De volgende dag staan we aan het water van het Vierwoudstrekenmeer bij Luzern. Met de bekende houten brug die je vindt op de Zwitserse chocolaatjes. Op de achtergrond tornen de eerste drieduizenders met maagdelijke witte toppen en ruggen boven de rest uit. De grootsheid van deze majestueuze schoonheid is voor sommigen misschien normaal geworden, maar zelf nemen we de tijd om in een park wat hogerop, op een bankje, ernaar te kijken. Normaal zal het voor mij nooit worden.

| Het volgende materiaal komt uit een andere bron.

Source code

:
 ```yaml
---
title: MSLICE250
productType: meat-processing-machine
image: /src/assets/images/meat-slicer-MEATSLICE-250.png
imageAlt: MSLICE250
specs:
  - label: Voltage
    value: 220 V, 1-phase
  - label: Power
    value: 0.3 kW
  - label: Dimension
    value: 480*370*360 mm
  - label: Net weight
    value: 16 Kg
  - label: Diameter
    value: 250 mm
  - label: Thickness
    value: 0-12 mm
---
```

Nee het roept weer een verlangen op, om de bergen weer op te gaan zoeken voor nieuwe avonturen. Even later sta ik samen met mij zoon met onze voeten en benen in het koude water. Met nog steeds de bergen op de achtergrond, heerlijk.

Naar, aan, langs, door, op, over, tussen, in het water. Wat zo helder is, zoals ik het kende als klein mannetje tussen mijn tweede en zesde levensjaar. Het water wat indruk maakt, verfrissend en rustgevend is. Wat kabbelt van de bergen in beekjes naar beneden komt, zicht verzamelt in bergmeren en haar weg in se grote rivieren naar de zee vindt. Ik heb genoten van het water. Waar het snel aan mij voorbij stroomde ben ik zelf gaan vertragen. Alleluia.